*** Opening DATA TO PROCESS ***

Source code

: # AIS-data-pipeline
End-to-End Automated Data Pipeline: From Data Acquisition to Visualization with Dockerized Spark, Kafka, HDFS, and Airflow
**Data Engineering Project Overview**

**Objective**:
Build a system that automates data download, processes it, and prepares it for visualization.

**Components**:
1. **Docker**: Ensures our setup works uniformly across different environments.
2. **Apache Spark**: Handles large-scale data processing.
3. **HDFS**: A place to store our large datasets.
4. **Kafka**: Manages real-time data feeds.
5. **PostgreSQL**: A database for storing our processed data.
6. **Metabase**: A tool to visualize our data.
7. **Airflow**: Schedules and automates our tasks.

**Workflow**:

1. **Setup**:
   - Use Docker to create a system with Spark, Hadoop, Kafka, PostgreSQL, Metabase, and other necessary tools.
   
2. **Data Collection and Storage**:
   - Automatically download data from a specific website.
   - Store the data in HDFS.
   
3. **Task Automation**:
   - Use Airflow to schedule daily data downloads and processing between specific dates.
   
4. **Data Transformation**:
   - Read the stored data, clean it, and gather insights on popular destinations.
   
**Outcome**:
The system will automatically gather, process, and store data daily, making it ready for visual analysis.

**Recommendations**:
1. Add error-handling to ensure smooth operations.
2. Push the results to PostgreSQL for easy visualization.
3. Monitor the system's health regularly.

*** Closing DATA TO PROCESS ***

▶ **BRIEF**: Transcribe the full set of records without altering a single character.

▶ **EXERCISE RESULT**:
Source code

: # AIS-data-pipeline
End-to-End Automated Data Pipeline: From Data Acquisition to Visualization with Dockerized Spark, Kafka, HDFS, and Airflow
**Data Engineering Project Overview**

**Objective**:
Build a system that automates data download, processes it, and prepares it for visualization.

**Components**:
1. **Docker**: Ensures our setup works uniformly across different environments.
2. **Apache Spark**: Handles large-scale data processing.
3. **HDFS**: A place to store our large datasets.
4. **Kafka**: Manages real-time data feeds.
5. **PostgreSQL**: A database for storing our processed data.
6. **Metabase**: A tool to visualize our data.
7. **Airflow**: Schedules and automates our tasks.

**Workflow**:

1. **Setup**:
   - Use Docker to create a system with Spark, Hadoop, Kafka, PostgreSQL, Metabase, and other necessary tools.
   
2. **Data Collection and Storage**:
   - Automatically download data from a specific website.
   - Store the data in HDFS.
   
3. **Task Automation**:
   - Use Airflow to schedule daily data downloads and processing between specific dates.
   
4. **Data Transformation**:
   - Read the stored data, clean it, and gather insights on popular destinations.
   
**Outcome**:
The system will automatically gather, process, and store data daily, making it ready for visual analysis.

**Recommendations**:
1. Add error-handling to ensure smooth operations.
2. Push the results to PostgreSQL for easy visualization.
3. Monitor the system's health regularly.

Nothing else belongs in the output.